Time-resolved emission data were collected at room temperature using the Edinburgh FLS920 fluorescence spectrometer. The dynamics of emission decay were monitored by using the time-correlated single-photon counting capability with data collection for 10,000 counts. The average lifetime was obtained by the single-exponential fitting.

Afterglow intensity measurement

The afterglow intensity was recorded by continuously irradiating 20 s under xenon lamp and then the afterglow signal was collected by Hamamatsu R928 PMT with the time interval of 10 ms.

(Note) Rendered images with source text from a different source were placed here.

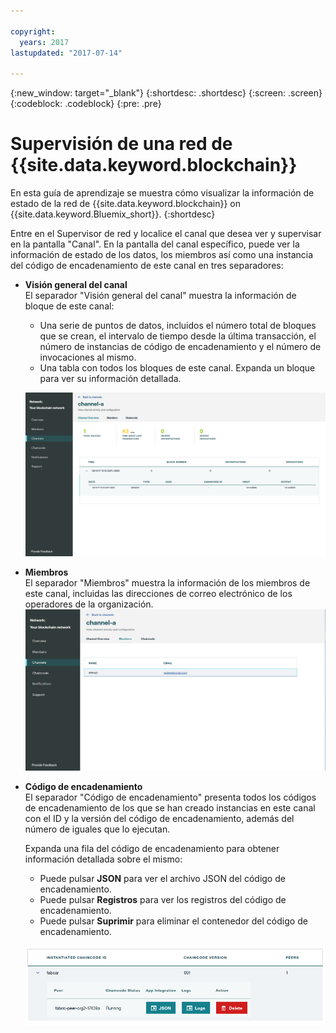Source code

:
 ```yaml
---

copyright:
  years: 2017
lastupdated: "2017-07-14"

---
```


{:new_window: target="_blank"}
{:shortdesc: .shortdesc}
{:screen: .screen}
{:codeblock: .codeblock}
{:pre: .pre}

# Supervisión de una red de {{site.data.keyword.blockchain}}

En esta guía de aprendizaje se muestra cómo visualizar la información de estado de la red de {{site.data.keyword.blockchain}} on {{site.data.keyword.Bluemix_short}}.
{:shortdesc}

Entre en el Supervisor de red y localice el canal que desea ver y supervisar en la pantalla "Canal". En la pantalla del canal específico, puede ver la información de estado de los datos, los miembros así como una instancia del código de encadenamiento de este canal en tres separadores:

* **Visión general del canal**  
  El separador "Visión general del canal" muestra la información de bloque de este canal:
    * Una serie de puntos de datos, incluidos el número total de bloques que se crean, el intervalo de tiempo desde la última transacción, el número de instancias de código de encadenamiento y el número de invocaciones al mismo.
    * Una tabla con todos los bloques de este canal. Expanda un bloque para ver su información detallada.  

  ![Visión general del canal](../images/channel_overview_detail.png "Visión general del canal")  

* **Miembros**  
  El separador "Miembros" muestra la información de los miembros de este canal, incluidas las direcciones de correo electrónico de los operadores de la organización.   ![Miembros del canal](../images/channel_members.png "Miembros del canal")  
  
* **Código de encadenamiento**  
  El separador "Código de encadenamiento" presenta todos los códigos de encadenamiento de los que se han creado instancias en este canal con el ID y la versión del código de encadenamiento, además del número de iguales que lo ejecutan.    
    
  Expanda una fila del código de encadenamiento para obtener información detallada sobre el mismo:  
    * Puede pulsar **JSON** para ver el archivo JSON del código de encadenamiento.
    * Puede pulsar **Registros** para ver los registros del código de encadenamiento.
    * Puede pulsar **Suprimir** para eliminar el contenedor del código de encadenamiento.
  
  ![Código de encadenamiento del canal](../images/channel_chaincode.png "Código de encadenamiento del canal")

Thermogravimetric analysis and differential scanning calorimetry

TGA and DSC were carried out using a TA instruments Q600 system. The samples were heated from room temperature to 700 °C at a rate of 5 °C min−1, under a nitrogen flux of 100 mL min−1.

RL and X-ray imaging

The RL spectra were acquired by using an Edinburgh FS5 spectrofluorometer (Edinburgh Instruments) equipped with an X-ray source (Amptek Mini-X tube with an Au target and 4 W maximum power output). The X-ray response intensity was examined and collected by a Hamamatsu R928 PMT. The scintillator light yield was estimated using the following equation. Here, the Ce:LuAG was used as the reference with a known light yield of 25,000 photon MeV−1. The spectrum of (C38H34P2)MnBr4 is similar to that of Ce:LuAG after correcting the intensity and wavelength from the correction files of R928 PMT. Then, the light yield could be estimated by comparing the corrected response amplitude (R) of the two samples using Eq. (1):

$$\frac{{{\mathrm{LY}}_{{\mathrm{C}}_{38}{\mathrm{H}}_{34}{\mathrm{P}}_2{\mathrm{MnBr}}_4}}}{{{\mathrm{LY}}_{{\mathrm{Ce}}:{\mathrm{LuAG}}}}} = \frac{{{\mathrm{R}}_{{\mathrm{C}}_{38}{\mathrm{H}}_{34}{\mathrm{P}}_2{\mathrm{MnBr}}_4}}}{{{\mathrm{R}}_{{\mathrm{Ce}}:{\mathrm{LuAG}}}}} \times \frac{{\smallint {\mathrm{I}}_{{\mathrm{Ce}}:{\mathrm{LuAG}}}\left( {\uplambda} \right){\mathrm{S}}\left( {\uplambda} \right){\mathrm{d}}\lambda /\smallint {\mathrm{I}}_{{\mathrm{Ce}}:{\mathrm{LuAG}}}\left( {\uplambda} \right){\mathrm{d}}\lambda }}{{\smallint {\mathrm{I}}_{{\mathrm{C}}_{38}{\mathrm{H}}_{34}{\mathrm{P}}_2{\mathrm{MnBr}}_4}\left( {\uplambda} \right){\mathrm{S}}\left( {\uplambda} \right){\mathrm{d}}\lambda /\smallint {\mathrm{I}}_{{\mathrm{C}}_{38}{\mathrm{H}}_{34}{\mathrm{P}}_2{\mathrm{MnBr}}_4}\left( {\uplambda} \right){\mathrm{d}}\lambda }}.$$

The radiation dose rate of the X-ray source was calibrated by using an ion chamber dosimeter. The X-ray images were acquired by using a digital camera (Nikon D90).

Scanning electron microscopy

The particle size of (C38H34P2)MnBr4 fine powders were investigated by FEI Nova NanoSEM 400 SEM.